═══ Listed records ═══

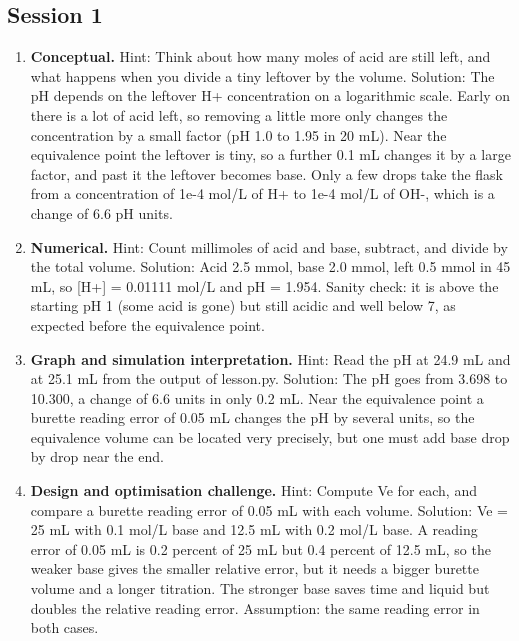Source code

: \documentclass[11pt,a4paper]{article}
\begin{document}
\subsection*{Session 1}
\begin{enumerate}[nosep]
\item \textbf{Conceptual.} Hint: Think about how many moles of acid are still left, and what happens when you divide a tiny leftover by the volume. Solution: The pH depends on the leftover H+ concentration on a logarithmic scale. Early on there is a lot of acid left, so removing a little more only changes the concentration by a small factor (pH 1.0 to 1.95 in 20 mL). Near the equivalence point the leftover is tiny, so a further 0.1 mL changes it by a large factor, and past it the leftover becomes base. Only a few drops take the flask from a concentration of 1e-4 mol/L of H+ to 1e-4 mol/L of OH-, which is a change of 6.6 pH units.
\item \textbf{Numerical.} Hint: Count millimoles of acid and base, subtract, and divide by the total volume. Solution: Acid 2.5 mmol, base 2.0 mmol, left 0.5 mmol in 45 mL, so [H+] = 0.01111 mol/L and pH = 1.954. Sanity check: it is above the starting pH 1 (some acid is gone) but still acidic and well below 7, as expected before the equivalence point.
\item \textbf{Graph and simulation interpretation.} Hint: Read the pH at 24.9 mL and at 25.1 mL from the output of lesson.py. Solution: The pH goes from 3.698 to 10.300, a change of 6.6 units in only 0.2 mL. Near the equivalence point a burette reading error of 0.05 mL changes the pH by several units, so the equivalence volume can be located very precisely, but one must add base drop by drop near the end.
\item \textbf{Design and optimisation challenge.} Hint: Compute Ve for each, and compare a burette reading error of 0.05 mL with each volume. Solution: Ve = 25 mL with 0.1 mol/L base and 12.5 mL with 0.2 mol/L base. A reading error of 0.05 mL is 0.2 percent of 25 mL but 0.4 percent of 12.5 mL, so the weaker base gives the smaller relative error, but it needs a bigger burette volume and a longer titration. The stronger base saves time and liquid but doubles the relative reading error. Assumption: the same reading error in both cases.
\end{enumerate}
\end{document}
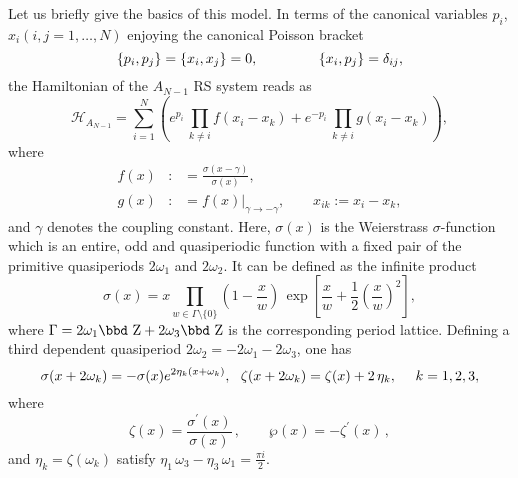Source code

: \documentclass[a4paper,12pt]{article}
\begin{document}
Let us briefly give the basics of this model. In terms of
the canonical variables $p_{i}$, $x_{i}(i,j=1,\ldots ,N)$
enjoying the canonical Poisson bracket
\begin{equation}
\{p_{i},p_{j}\}=\{x_{i},x_{j}\}=0,\mbox{$ \ \ \ \ \ \ \ \ \ \ \ \ \ $}
\{x_{i},p_{j}\}=\delta _{ij},  \label{poisson}
\end{equation}
the Hamiltonian of the $A_{N-1}$ RS system reads as
\begin{equation}
\mathcal{H}_{A_{N-1}}=\sum_{i=1}^{N}\left( e^{p_{i}}\,\prod_{k\neq
i}f(x_{i}-x_{k})+e^{-p_{i}}\,\prod_{k\neq
i}g(x_{i}-x_{k})\right),
\label{anhami}
\end{equation}
where
\begin{eqnarray}
f(x) &:&=\frac{\sigma (x-\gamma )}{\sigma (x)},	 \nonumber
\\ g(x) &:&=f(x)|_{\gamma \rightarrow -\gamma },\ \ \ \ \ \
\ \ \ x_{ik}:=x_{i}-x_{k},  \label{Weyl}
\end{eqnarray}
and $\gamma $ denotes the coupling constant. Here, $\sigma
(x)$ is the Weierstrass $\sigma $-function which is an
entire, odd and quasiperiodic function with a fixed pair of
the primitive quasiperiods $2\omega _{1}$ and $ 2\omega
_{2}$. It can be defined as the infinite product
\[
\sigma (x)=x\prod_{w\in \Gamma \setminus \{0\}}\left(
1-\frac{x}{w}\right)\,\exp \left[ \frac{x}{w}+\frac{1}{2}
(\frac{x}{w})^{2}\right],
\]
where $\Gamma =2\omega _{1}\hbox{\bbd Z}+2\omega
_{3}\hbox{\bbd Z}$ is the corresponding period lattice.
Defining a third dependent quasiperiod $ 2\omega
_{2}=-2\omega _{1}-2\omega _{3}$, one has
\[
\sigma (x+2\omega _{k})=-\sigma (x)e^{2\eta _{k}(x+\omega _{k})},
~~\zeta(x+2\omega _{k})=\zeta (x)+2\,\eta _{k},\mbox{$ \ \ \ \
$}k=1,2,3,
\]
where
\[
\zeta (x)=\frac{\sigma ^{\prime }(x)}{\sigma (x)}\,,\qquad \wp (x)=-\zeta
^{\prime }(x)\,,
\]
and $\eta _{k}=\zeta (\omega _{k})$ satisfy $\eta
_{1}\,\omega _{3}-\eta
_{3}\,\omega _{1}=\frac{\pi i}{2}$.
\end{document}
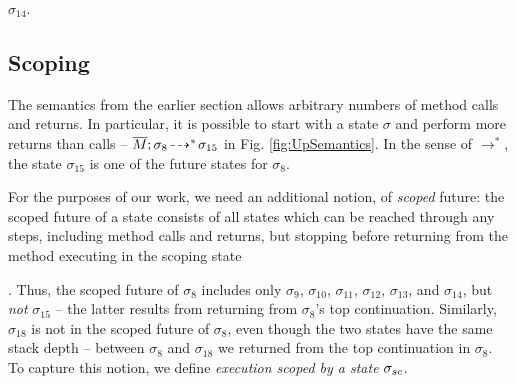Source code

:  $\sigma_{14}$.

  
 \subsection{Scoping}
 \label{sect:bounded}

{The semantics from the earlier section allows arbitrary numbers of method calls and returns. 
In particular, it is possible to start with a state $\sigma$ and perform more returns than calls --
\eg $\overline{M};\sigma_{8}\! \dashrightarrow^*\! {\sigma_{15}}$  in  Fig. \ref{fig:UpSemantics}.
{In the sense of $\rightarrow^*$,  the state $\sigma_{15}$  is one of the future  states for $\sigma_8$.}

 
{For} the purposes of our work, we   need an {additional} notion, of  \emph{scoped} future:  
the scoped future of a state consists of all states which  can be reached through any   
 steps, including method calls and returns, but   {stopping before returning}   
from the method executing in the scoping state}. 
Thus, the {scoped} future  of $\sigma_8$   includes only
  $\sigma_9$, $\sigma_{10}$, $\sigma_{11}$, $\sigma_{12}$, $\sigma_{13}$, and $\sigma_{14}$, but \emph{not} $\sigma_{15}$  -- the latter results from returning from $\sigma_{8}$'s top continuation.  
 {Similarly, $\sigma_{18}$ is not in the scoped future of $\sigma_8$, even though the two states have the same stack depth -- between $\sigma_{8}$  and  $\sigma_{18}$ we returned from the top continuation in $\sigma_{8}$.}
 To capture this  notion, we define    {\emph{execution scoped by a state} $\sigma_{sc}$.}

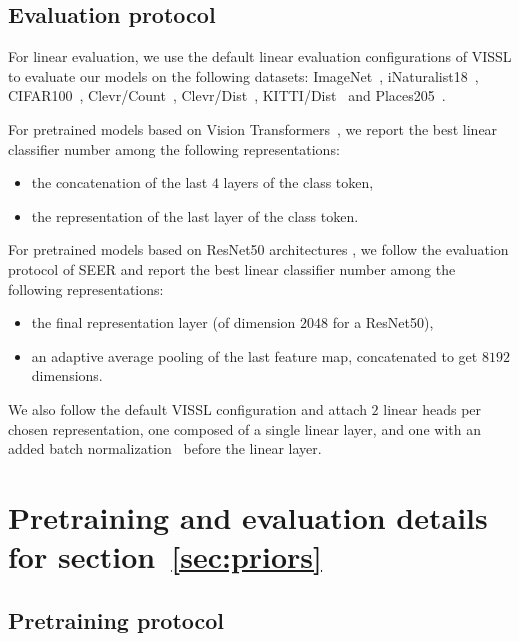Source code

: \documentclass{article} %
\begin{document}
\subsection{Evaluation protocol}
\label{apndx:classstratified_sampling_eval}

For linear evaluation, we use the default linear evaluation configurations of VISSL \citep{goyal2021vissl} to evaluate our models on the following datasets: ImageNet~\citep{russakovsky2015imagenet}, iNaturalist18~\citep{van2018inaturalist}, CIFAR100~\citep{krizhevsky2009learning}, Clevr/Count~\citep{johnson2017clevr}, Clevr/Dist~\citep{johnson2017clevr}, KITTI/Dist~\citep{geiger2013vision} and Places205~\citep{zhou2014learning}.

For pretrained models based on Vision Transformers~\citep{dosovitskiy2020image}, we report the best linear classifier number among the following representations:
\begin{itemize}
\item the concatenation of the last $4$ layers of the class token, \citep{caron2021emerging}
\item the representation of the last layer of the class token.
\end{itemize}

For pretrained models based on ResNet50 architectures \citep{he2016deep}, we follow the evaluation protocol of SEER \citep{goyal2022vision} and report the best linear classifier number among the following representations:
\begin{itemize}
\item the final representation layer (of dimension $2048$ for a ResNet50),
\item an adaptive average pooling of the last feature map,  concatenated to get $8192$ dimensions.
\end{itemize}

We also follow the default VISSL \citep{goyal2021vissl} configuration and attach $2$ linear heads per chosen representation, one composed of a single linear layer, and one with an added batch normalization~\citep{https://doi.org/10.48550/arxiv.1502.03167} before the linear layer.


\section{Pretraining and evaluation details for section~\ref{sec:priors}}
\label{apndx:priors}

\subsection{Pretraining protocol}
\end{document}
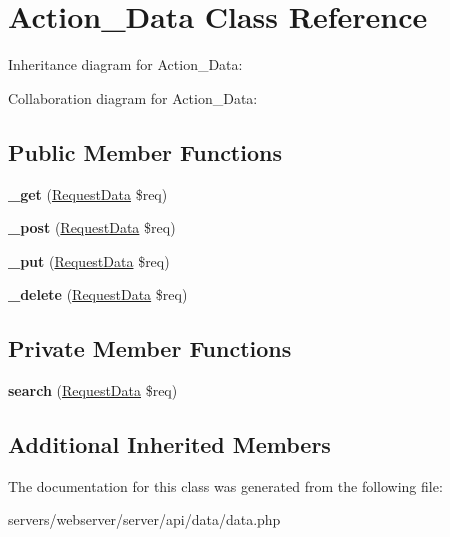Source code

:\hypertarget{class_lora_1_1_api_1_1_action___data}{}\section{Action\+\_\+\+Data Class Reference}
\label{class_lora_1_1_api_1_1_action___data}


Inheritance diagram for Action\+\_\+\+Data\+:


Collaboration diagram for Action\+\_\+\+Data\+:
\subsection*{Public Member Functions}
\begin{DoxyCompactItemize}
\item 
\mbox{\label{class_lora_1_1_api_1_1_action___data_a3ad4bf1b146a3180b34d1327ff2abf69}} 
{\bfseries \+\_\+get} (\hyperlink{class_request_data}{Request\+Data} \$req)
\item 
\mbox{\label{class_lora_1_1_api_1_1_action___data_a50751d47a139282d1c3b08cab1b6562e}} 
{\bfseries \+\_\+post} (\hyperlink{class_request_data}{Request\+Data} \$req)
\item 
\mbox{\label{class_lora_1_1_api_1_1_action___data_a2affcc8f31c13147c33450193b229194}} 
{\bfseries \+\_\+put} (\hyperlink{class_request_data}{Request\+Data} \$req)
\item 
\mbox{\label{class_lora_1_1_api_1_1_action___data_ab8ddc6de1e04524212f7d55893f78864}} 
{\bfseries \+\_\+delete} (\hyperlink{class_request_data}{Request\+Data} \$req)
\end{DoxyCompactItemize}
\subsection*{Private Member Functions}
\begin{DoxyCompactItemize}
\item 
\mbox{\label{class_lora_1_1_api_1_1_action___data_adea63eb9d6f49832427cbb855c4c59ce}} 
{\bfseries search} (\hyperlink{class_request_data}{Request\+Data} \$req)
\end{DoxyCompactItemize}
\subsection*{Additional Inherited Members}


The documentation for this class was generated from the following file\+:\begin{DoxyCompactItemize}
\item 
servers/webserver/server/api/data/data.\+php\end{DoxyCompactItemize}
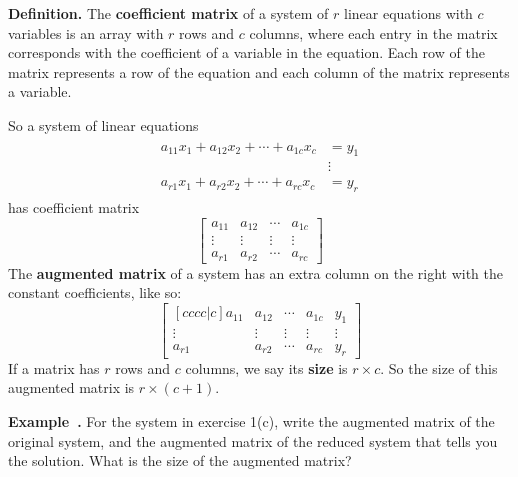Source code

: \documentclass[11pt, letterpaper]{report}
\newcounter{exercise}[section]
\newcounter{example}[section]
\newcommand{\example}{\refstepcounter{example}%
\par\noindent\textbf{Example~\theexample.} }
\newenvironment{definition}{\begin{bbox}\par\noindent\textbf{Definition. }}
  {\end{bbox}}
\newlength\oldfboxsep%
\newlength\myminiwidth%
\newenvironment{bbox}{%
  \setlength\oldfboxsep\fboxsep
  \setlength{\fboxsep}{.1in}%
  \setlength\myminiwidth\linewidth%
  \addtolength\myminiwidth{-0.2in}%
  \vspace{0.1in}%
  \begin{lrbox}{\bboxbox}\begin{minipage}{\myminiwidth}%
    }{%
    \end{minipage}\end{lrbox}%
  \noindent\fbox{\usebox{\bboxbox}}\vspace{0.1in}\setlength\fboxsep\oldfboxsep%
}
\begin{document}
\begin{definition}
The \textbf{coefficient matrix} of a system of $r$ linear equations with $c$ variables is an array with $r$ rows and $c$ columns, where each entry in the matrix corresponds with the coefficient of a variable in the equation. Each row of the matrix represents a row of the equation and each column of the matrix represents a variable.


So a system of linear equations
\begin{align*}
  \begin{split}
    a_{11}x_1+a_{12}x_2+ \cdots + a_{1c}x_{c} &= y_1 \\
                                              &\vdots \\
    a_{r1}x_1+a_{r2}x_2+ \cdots + a_{rc}x_{c} &= y_r
  \end{split}
\end{align*}
has coefficient matrix
\[
\begin{bmatrix}
a_{11} & a_{12} & \cdots & a_{1c} \\
\vdots & \vdots & \vdots & \vdots \\
a_{r1} & a_{r2} & \cdots & a_{rc}
\end{bmatrix}
\]
The \textbf{augmented matrix} of a system has an extra column on the right with the constant coefficients, like so:
\[
\begin{bmatrix}[cccc|c]
a_{11} & a_{12} & \cdots & a_{1c} & y_1 \\
\vdots & \vdots & \vdots & \vdots & \vdots \\
a_{r1} & a_{r2} & \cdots & a_{rc} & y_{r}
\end{bmatrix}
\]
If a matrix has $r$ rows and $c$ columns, we say its \textbf{size} is $r \times c$. So the size of this augmented matrix is $r \times (c+1)$.
\end{definition}

\example For the system in exercise 1(c), write the augmented matrix of the original system, and the augmented matrix of the reduced system that tells you the solution. What is the size of the augmented matrix?
\end{document}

═══

**Brief:**
Only the number should be given: the count of lines in the entries that contain the string "method".

**Task solution:**
3